- **Given records**:
────

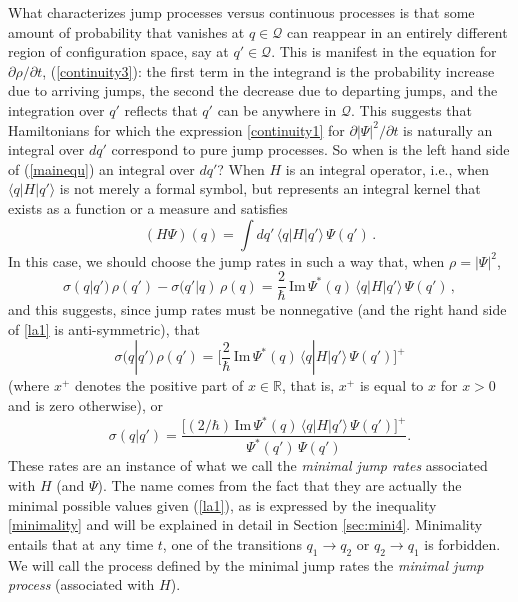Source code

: \documentclass[12pt]{article}
\newcommand{\RRR}{\mathbb{R}} %
\newcommand{\1}{\mathbf{1}} %
\renewcommand{\Im}{\mathrm{Im}} %
\renewcommand{\sp}[2]{\langle #1 | #2 \rangle} %
\newcommand{\conf}{\mathcal{Q}} %
\begin{document}
What characterizes jump processes versus continuous processes is that
some amount of probability that vanishes at $q\in\conf$ can reappear
in an entirely different region of configuration space, say at
$q'\in\conf$. This is manifest in the equation for $\partial
\rho/\partial t$, (\ref{continuity3}): the first term in the integrand
is the probability increase due to arriving jumps, the second the
decrease due to departing jumps, and the integration over $q'$
reflects that $q'$ can be anywhere in $\conf$. This suggests that
Hamiltonians for which the expression \eqref{continuity1} for
$\partial |\Psi|^2/\partial t$ is naturally an integral over $dq'$
correspond to pure jump processes. So when is the left hand side of
(\ref{mainequ}) an integral over $dq'$?  When $H$ is an integral
operator, i.e., when $\sp{q}{H|q'}$ is not merely a formal symbol, but
represents an integral kernel that exists as a function or a measure and
satisfies
\begin{equation}
   (H\Psi)(q) = \int dq'\,\sp{q}{H|q'}\, \Psi(q')\,.
\end{equation}
In this case, we should choose the jump rates in such a way that,
when $\rho = |\Psi|^2$,
\begin{equation}\label{la1}
   \sigma(q|q') \,\rho(q') - \sigma(q'|q) \,\rho(q) = \frac{2}{\hbar}
   \, \Im \, \Psi^*(q)\, \sp{q}{H|q'} \, \Psi(q') \,,
\end{equation}
and this suggests, since jump rates must be nonnegative (and the right
hand side of \eqref{la1} is anti-symmetric), that
\[
   \sigma(q|q') \,\rho(q') = \Big[ \frac{2}{\hbar} \, \Im \,
   \Psi^*(q)\, \sp{q}{H|q'} \, \Psi(q') \Big]^+
\]
(where $x^+$ denotes the positive part of $x\in\RRR$, that is, $x^+$ is
equal to $x $ for $x>0$ and is zero otherwise), or
\begin{equation}\label{mini1}
   \sigma(q|q') = \frac{ \big[ (2/\hbar) \, \Im \, \Psi^*(q) \, \sp{q}
   {H|q'} \, \Psi(q') \big]^+}{\Psi^*(q')\, \Psi(q')} .
\end{equation}
These rates are an instance of what we call the \emph{minimal jump
rates} associated with $H$ (and $\Psi$).  The name comes from the fact
that they are actually the minimal possible values given (\ref{la1}),
as is expressed by the inequality \eqref{minimality} and will be
explained in detail in Section \ref{sec:mini4}.  Minimality entails
that at any time $t$, one of the transitions $q_1 \to q_2$ or $q_2 \to
q_1$ is forbidden. We will call the process defined by the minimal
jump rates the \emph{minimal jump process} (associated with $H$).
\end{document}
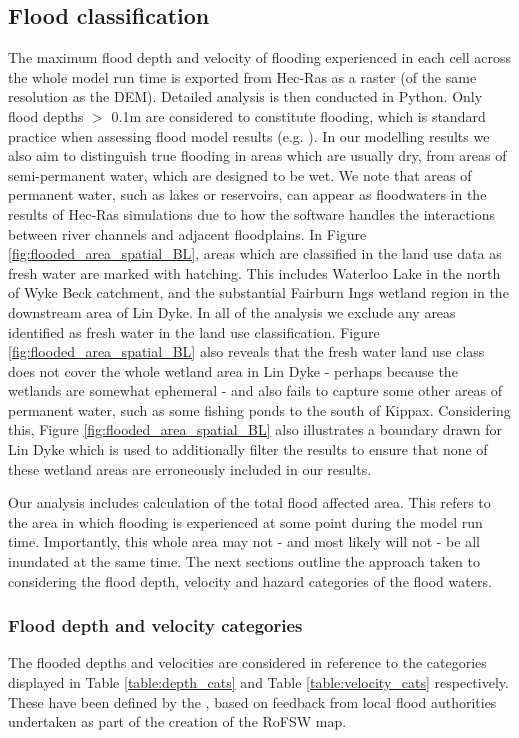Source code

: \documentclass[APA,Times2COL]{WileyNJDv5}
\begin{document}
\subsection{Flood classification}\label{subsec:model:data_analysis}
The maximum flood depth and velocity of flooding experienced in each cell across the whole model run time is exported from Hec-Ras as a raster (of the same resolution as the DEM). Detailed analysis is then conducted in Python. Only flood depths $>$ 0.1m are considered to constitute flooding, which is standard practice when assessing flood model results (e.g. \citet{houston2011pluvial, smith2019new}). In our modelling results we also aim to distinguish true flooding in areas which are usually dry, from areas of semi-permanent water, which are designed to be wet. We note that areas of permanent water, such as lakes or reservoirs, can appear as floodwaters in the results of Hec-Ras simulations due to how the software handles the interactions between river channels and adjacent floodplains. In Figure \ref{fig:flooded_area_spatial_BL}, areas which are classified in the land use data as fresh water are marked with hatching. This includes Waterloo Lake in the north of Wyke Beck catchment, and the substantial Fairburn Ings wetland region in the downstream area of Lin Dyke. In all of the analysis we exclude any areas identified as fresh water in the land use classification. Figure \ref{fig:flooded_area_spatial_BL} also reveals that the fresh water land use class does not cover the whole wetland area in Lin Dyke - perhaps because the wetlands are somewhat ephemeral - and also fails to capture some other areas of permanent water, such as some fishing ponds to the south of Kippax. Considering this, Figure \ref{fig:flooded_area_spatial_BL} also illustrates a boundary drawn for Lin Dyke which is used to additionally filter the results to ensure that none of these wetland areas are erroneously included in our results.

Our analysis includes calculation of the total flood affected area. This refers to the area in which flooding is experienced at some point during the model run time. Importantly, this whole area may not - and most likely will not - be all inundated at the same time. The next sections outline the approach taken to considering the flood depth, velocity and hazard categories of the flood waters.

\subsubsection{Flood depth and velocity categories}\label{sec:sec:depth_cat}
The flooded depths and velocities are considered in reference to the categories displayed in Table \ref{table:depth_cats} and Table \ref{table:velocity_cats} respectively. These have been defined by the \citet{envagency2019}, based on feedback from local flood authorities undertaken as part of the creation of the RoFSW map.
\end{document}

────

- **Problem details**: A word-for-word copy of all the records above is required, with the pictures left out.

- **Reply**:
Source code

: \documentclass[12pt]{article}
\newcommand{\RRR}{\mathbb{R}} %
\newcommand{\1}{\mathbf{1}} %
\renewcommand{\Im}{\mathrm{Im}} %
\renewcommand{\sp}[2]{\langle #1 | #2 \rangle} %
\newcommand{\conf}{\mathcal{Q}} %
\begin{document}
What characterizes jump processes versus continuous processes is that
some amount of probability that vanishes at $q\in\conf$ can reappear
in an entirely different region of configuration space, say at
$q'\in\conf$. This is manifest in the equation for $\partial
\rho/\partial t$, (\ref{continuity3}): the first term in the integrand
is the probability increase due to arriving jumps, the second the
decrease due to departing jumps, and the integration over $q'$
reflects that $q'$ can be anywhere in $\conf$. This suggests that
Hamiltonians for which the expression \eqref{continuity1} for
$\partial |\Psi|^2/\partial t$ is naturally an integral over $dq'$
correspond to pure jump processes. So when is the left hand side of
(\ref{mainequ}) an integral over $dq'$?  When $H$ is an integral
operator, i.e., when $\sp{q}{H|q'}$ is not merely a formal symbol, but
represents an integral kernel that exists as a function or a measure and
satisfies
\begin{equation}
   (H\Psi)(q) = \int dq'\,\sp{q}{H|q'}\, \Psi(q')\,.
\end{equation}
In this case, we should choose the jump rates in such a way that,
when $\rho = |\Psi|^2$,
\begin{equation}\label{la1}
   \sigma(q|q') \,\rho(q') - \sigma(q'|q) \,\rho(q) = \frac{2}{\hbar}
   \, \Im \, \Psi^*(q)\, \sp{q}{H|q'} \, \Psi(q') \,,
\end{equation}
and this suggests, since jump rates must be nonnegative (and the right
hand side of \eqref{la1} is anti-symmetric), that
\[
   \sigma(q|q') \,\rho(q') = \Big[ \frac{2}{\hbar} \, \Im \,
   \Psi^*(q)\, \sp{q}{H|q'} \, \Psi(q') \Big]^+
\]
(where $x^+$ denotes the positive part of $x\in\RRR$, that is, $x^+$ is
equal to $x $ for $x>0$ and is zero otherwise), or
\begin{equation}\label{mini1}
   \sigma(q|q') = \frac{ \big[ (2/\hbar) \, \Im \, \Psi^*(q) \, \sp{q}
   {H|q'} \, \Psi(q') \big]^+}{\Psi^*(q')\, \Psi(q')} .
\end{equation}
These rates are an instance of what we call the \emph{minimal jump
rates} associated with $H$ (and $\Psi$).  The name comes from the fact
that they are actually the minimal possible values given (\ref{la1}),
as is expressed by the inequality \eqref{minimality} and will be
explained in detail in Section \ref{sec:mini4}.  Minimality entails
that at any time $t$, one of the transitions $q_1 \to q_2$ or $q_2 \to
q_1$ is forbidden. We will call the process defined by the minimal
jump rates the \emph{minimal jump process} (associated with $H$).
\end{document}
Source code

: \documentclass[APA,Times2COL]{WileyNJDv5}
\begin{document}
\subsection{Flood classification}\label{subsec:model:data_analysis}
The maximum flood depth and velocity of flooding experienced in each cell across the whole model run time is exported from Hec-Ras as a raster (of the same resolution as the DEM). Detailed analysis is then conducted in Python. Only flood depths $>$ 0.1m are considered to constitute flooding, which is standard practice when assessing flood model results (e.g. \citet{houston2011pluvial, smith2019new}). In our modelling results we also aim to distinguish true flooding in areas which are usually dry, from areas of semi-permanent water, which are designed to be wet. We note that areas of permanent water, such as lakes or reservoirs, can appear as floodwaters in the results of Hec-Ras simulations due to how the software handles the interactions between river channels and adjacent floodplains. In Figure \ref{fig:flooded_area_spatial_BL}, areas which are classified in the land use data as fresh water are marked with hatching. This includes Waterloo Lake in the north of Wyke Beck catchment, and the substantial Fairburn Ings wetland region in the downstream area of Lin Dyke. In all of the analysis we exclude any areas identified as fresh water in the land use classification. Figure \ref{fig:flooded_area_spatial_BL} also reveals that the fresh water land use class does not cover the whole wetland area in Lin Dyke - perhaps because the wetlands are somewhat ephemeral - and also fails to capture some other areas of permanent water, such as some fishing ponds to the south of Kippax. Considering this, Figure \ref{fig:flooded_area_spatial_BL} also illustrates a boundary drawn for Lin Dyke which is used to additionally filter the results to ensure that none of these wetland areas are erroneously included in our results.

Our analysis includes calculation of the total flood affected area. This refers to the area in which flooding is experienced at some point during the model run time. Importantly, this whole area may not - and most likely will not - be all inundated at the same time. The next sections outline the approach taken to considering the flood depth, velocity and hazard categories of the flood waters.

\subsubsection{Flood depth and velocity categories}\label{sec:sec:depth_cat}
The flooded depths and velocities are considered in reference to the categories displayed in Table \ref{table:depth_cats} and Table \ref{table:velocity_cats} respectively. These have been defined by the \citet{envagency2019}, based on feedback from local flood authorities undertaken as part of the creation of the RoFSW map.
\end{document}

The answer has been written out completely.